Augustine, 359 N.C. 709, 717, 616 S.E.2d 515, 523 (2005)
(internal quotations and citations omitted).
Lieutenant Lafone showed defendant's photograph to Crockett
while she was at the hospital with Powell. Lieutenant Lafone did
not show Crockett any other photographs. Crockett identified
defendant as the assailant and told Lieutenant Lafone his name was
Rob. Defendant argues, given the circumstances, showing only
one photo to a prospective witness would be overly suggestive.
Defendant acknowledges, the identification of [defendant] via the
'show up' must be excluded unless it is first determined by the
trial court that the in-court identification has an independent
origin of the invalid pretrial procedure. Regarding pretrial identifications, our Supreme Court has
stated:
Pretrial showup identifications, though they
are suggestive and unnecessary, are not,
however,
per se violative of a defendant's due
process rights.

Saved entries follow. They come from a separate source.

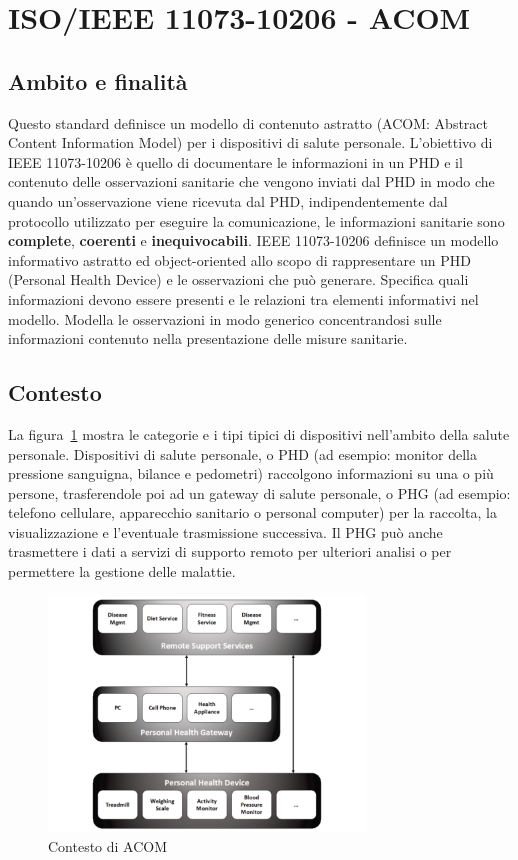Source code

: \documentclass{article}
\begin{document}
\clearpage

\tableofcontents
\newpage

\section{ISO/IEEE 11073-10206 - ACOM}

\subsection{Ambito e finalità}
Questo standard definisce un modello di contenuto astratto (ACOM: Abstract Content Information Model) per i dispositivi di salute personale.
L'obiettivo di IEEE 11073-10206 è quello di documentare le informazioni in un PHD e il contenuto delle osservazioni sanitarie che vengono inviati dal
PHD in modo che quando un'osservazione viene ricevuta dal PHD, indipendentemente dal protocollo utilizzato per eseguire
la comunicazione, le informazioni sanitarie sono \textbf{complete}, \textbf{coerenti} e \textbf{inequivocabili}.
IEEE 11073-10206 definisce un modello informativo astratto ed object-oriented allo scopo di rappresentare un PHD (Personal Health Device) e le osservazioni che può generare.
Specifica quali informazioni devono essere presenti e le relazioni tra elementi informativi nel modello. Modella le osservazioni in modo generico
concentrandosi sulle informazioni contenuto nella presentazione delle misure sanitarie.

\subsection{Contesto}
La figura~\ref{fig:overallContextOfWork} mostra le categorie e i tipi tipici di dispositivi nell'ambito della salute personale. Dispositivi di salute personale, o PHD
(ad esempio: monitor della pressione sanguigna, bilance e pedometri) raccolgono informazioni su una o più persone, trasferendole poi ad un gateway
di salute personale, o PHG (ad esempio: telefono cellulare, apparecchio sanitario o personal computer) per la raccolta, la visualizzazione
e l'eventuale trasmissione successiva. Il PHG può anche trasmettere i dati a servizi di supporto remoto per ulteriori analisi o per permettere la gestione delle malattie.

\begin{figure}[H]
    \centering
    \includegraphics[width=0.75\textwidth]{figures/overall context of work.png}
    \caption{Contesto di ACOM}
    \label{fig:overallContextOfWork}
\end{figure}
\end{document}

The primary evil to be
avoided is the substantial likelihood of
misidentification. Whether there is a
substantial likelihood of misidentification
depends on the totality of the circumstances.
The factors to be considered . . . include the
opportunity of the witness to view the
criminal at the time of the crime, the
witness' degree of attention, the accuracy of
his prior description of the criminal, the
level of certainty demonstrated at the
confrontation, and the time between the crime
and the confrontation. Against these factors
is to be weighed the corrupting effect of the
suggestive identification itself.
If under the totality of the circumstances
there is no substantial likelihood of
misidentification, then evidence of pretrial
identification derived from unnecessarily
suggestive pretrial procedures may be
admitted.
State v. Flowers, 318 N.C. 208, 220, 347 S.E.2d 773, 781 (1986)
(internal quotations and citations omitted).
The State argues, Crockett's identification of defendant
prior to being shown the picture was sufficiently reliable that
admission of her identification of defendant at trial was not a
fundamental error so prejudicial that justice cannot have been
done. We agree.
Prior to seeing defendant's photograph, Crockett: (1) gave an
accurate physical description of defendant as a short, white,
heavyset male; (2) correctly identified defendant's first name; (3)gave an accurate description of defendant's residence, which was
corroborated by defendant's mother; and (4) told police she knew
of defendant and had seen him at the same convenience store in
possession of guns one week prior to the shooting. Crockett was
able to view the criminal [before and] at the time of the crime
and testified she saw defendant lower the gun after Powell was shot
and drive away from the scene. Id. Lieutenant Lafone showed
Crockett the picture of defendant on the night of the shooting,
while she was at the hospital with Powell. [T]he time between the
crime and the confrontation was short. Id. Under plain error
review, this assignment of error is overruled.
VI. Conclusion
Defendant failed to preserve for appellate review his
assignment of error regarding the sufficiency of the evidence by
failing to renew his motion to dismiss after offering evidence.
N.C. R. App. P. Rule 10(b)(3). The trial court properly allowed
Powell to testify that defendant allegedly bribed him and properly
admitted Crockett's in-court identification of defendant.
Defendant received a fair trial, free from prejudicial errors
he preserved, assigned, and argued. We find no error in the
judgment and sentence imposed.
No error.
Judges MCCULLOUGH and HUDSON concur.